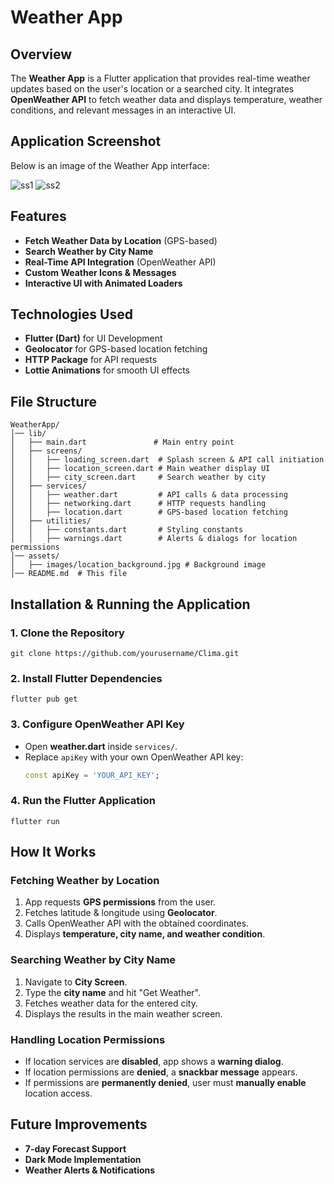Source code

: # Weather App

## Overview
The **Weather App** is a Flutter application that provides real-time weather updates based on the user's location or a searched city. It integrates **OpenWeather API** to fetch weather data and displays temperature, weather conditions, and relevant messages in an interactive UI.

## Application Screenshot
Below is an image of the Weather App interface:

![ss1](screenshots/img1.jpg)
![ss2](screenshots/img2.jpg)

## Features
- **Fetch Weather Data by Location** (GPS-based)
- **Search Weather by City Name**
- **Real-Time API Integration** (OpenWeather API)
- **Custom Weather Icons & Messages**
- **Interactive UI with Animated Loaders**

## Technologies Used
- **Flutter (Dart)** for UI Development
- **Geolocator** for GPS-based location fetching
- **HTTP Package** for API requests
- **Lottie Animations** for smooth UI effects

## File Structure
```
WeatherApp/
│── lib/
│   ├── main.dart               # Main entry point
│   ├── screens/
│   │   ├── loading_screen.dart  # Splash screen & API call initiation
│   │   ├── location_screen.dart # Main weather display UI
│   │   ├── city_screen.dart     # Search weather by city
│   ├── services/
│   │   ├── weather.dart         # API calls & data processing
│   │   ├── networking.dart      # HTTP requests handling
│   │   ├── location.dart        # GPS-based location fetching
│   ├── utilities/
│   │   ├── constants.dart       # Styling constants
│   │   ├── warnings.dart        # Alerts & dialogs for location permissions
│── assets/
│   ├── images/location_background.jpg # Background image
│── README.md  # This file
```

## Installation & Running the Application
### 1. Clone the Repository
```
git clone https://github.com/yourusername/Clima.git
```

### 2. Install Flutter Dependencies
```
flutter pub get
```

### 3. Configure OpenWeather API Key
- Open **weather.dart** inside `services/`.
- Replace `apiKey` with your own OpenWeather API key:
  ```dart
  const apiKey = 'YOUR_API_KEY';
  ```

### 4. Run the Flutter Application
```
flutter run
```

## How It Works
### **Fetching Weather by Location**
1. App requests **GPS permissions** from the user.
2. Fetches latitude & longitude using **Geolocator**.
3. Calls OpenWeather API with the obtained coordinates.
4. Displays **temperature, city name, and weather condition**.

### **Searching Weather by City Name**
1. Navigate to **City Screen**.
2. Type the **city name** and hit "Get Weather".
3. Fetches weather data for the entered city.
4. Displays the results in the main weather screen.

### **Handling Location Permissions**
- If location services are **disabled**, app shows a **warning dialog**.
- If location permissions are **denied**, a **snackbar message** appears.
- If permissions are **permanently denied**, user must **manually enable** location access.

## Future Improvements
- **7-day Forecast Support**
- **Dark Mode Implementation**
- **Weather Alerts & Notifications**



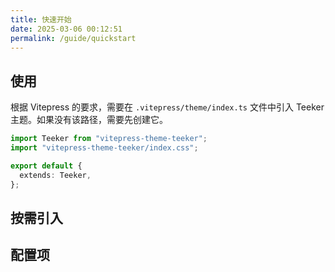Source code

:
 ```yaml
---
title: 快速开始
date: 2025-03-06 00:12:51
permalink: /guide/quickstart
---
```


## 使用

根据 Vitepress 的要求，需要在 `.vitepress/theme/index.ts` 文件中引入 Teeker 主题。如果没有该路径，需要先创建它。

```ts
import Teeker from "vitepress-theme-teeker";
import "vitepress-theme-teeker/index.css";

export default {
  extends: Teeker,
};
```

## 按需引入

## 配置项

__What is required__
The line containing "3. Calls OpenWeather" marks the end: retype every line from the first one in the listing up to and including it, without pictures.

__Final answer__
Source code

: # Weather App

## Overview
The **Weather App** is a Flutter application that provides real-time weather updates based on the user's location or a searched city. It integrates **OpenWeather API** to fetch weather data and displays temperature, weather conditions, and relevant messages in an interactive UI.

## Application Screenshot
Below is an image of the Weather App interface:

![ss1](screenshots/img1.jpg)
![ss2](screenshots/img2.jpg)

## Features
- **Fetch Weather Data by Location** (GPS-based)
- **Search Weather by City Name**
- **Real-Time API Integration** (OpenWeather API)
- **Custom Weather Icons & Messages**
- **Interactive UI with Animated Loaders**

## Technologies Used
- **Flutter (Dart)** for UI Development
- **Geolocator** for GPS-based location fetching
- **HTTP Package** for API requests
- **Lottie Animations** for smooth UI effects

## File Structure
```
WeatherApp/
│── lib/
│   ├── main.dart               # Main entry point
│   ├── screens/
│   │   ├── loading_screen.dart  # Splash screen & API call initiation
│   │   ├── location_screen.dart # Main weather display UI
│   │   ├── city_screen.dart     # Search weather by city
│   ├── services/
│   │   ├── weather.dart         # API calls & data processing
│   │   ├── networking.dart      # HTTP requests handling
│   │   ├── location.dart        # GPS-based location fetching
│   ├── utilities/
│   │   ├── constants.dart       # Styling constants
│   │   ├── warnings.dart        # Alerts & dialogs for location permissions
│── assets/
│   ├── images/location_background.jpg # Background image
│── README.md  # This file
```

## Installation & Running the Application
### 1. Clone the Repository
```
git clone https://github.com/yourusername/Clima.git
```

### 2. Install Flutter Dependencies
```
flutter pub get
```

### 3. Configure OpenWeather API Key
- Open **weather.dart** inside `services/`.
- Replace `apiKey` with your own OpenWeather API key:
  ```dart
  const apiKey = 'YOUR_API_KEY';
  ```

### 4. Run the Flutter Application
```
flutter run
```

## How It Works
### **Fetching Weather by Location**
1. App requests **GPS permissions** from the user.
2. Fetches latitude & longitude using **Geolocator**.
3. Calls OpenWeather API with the obtained coordinates.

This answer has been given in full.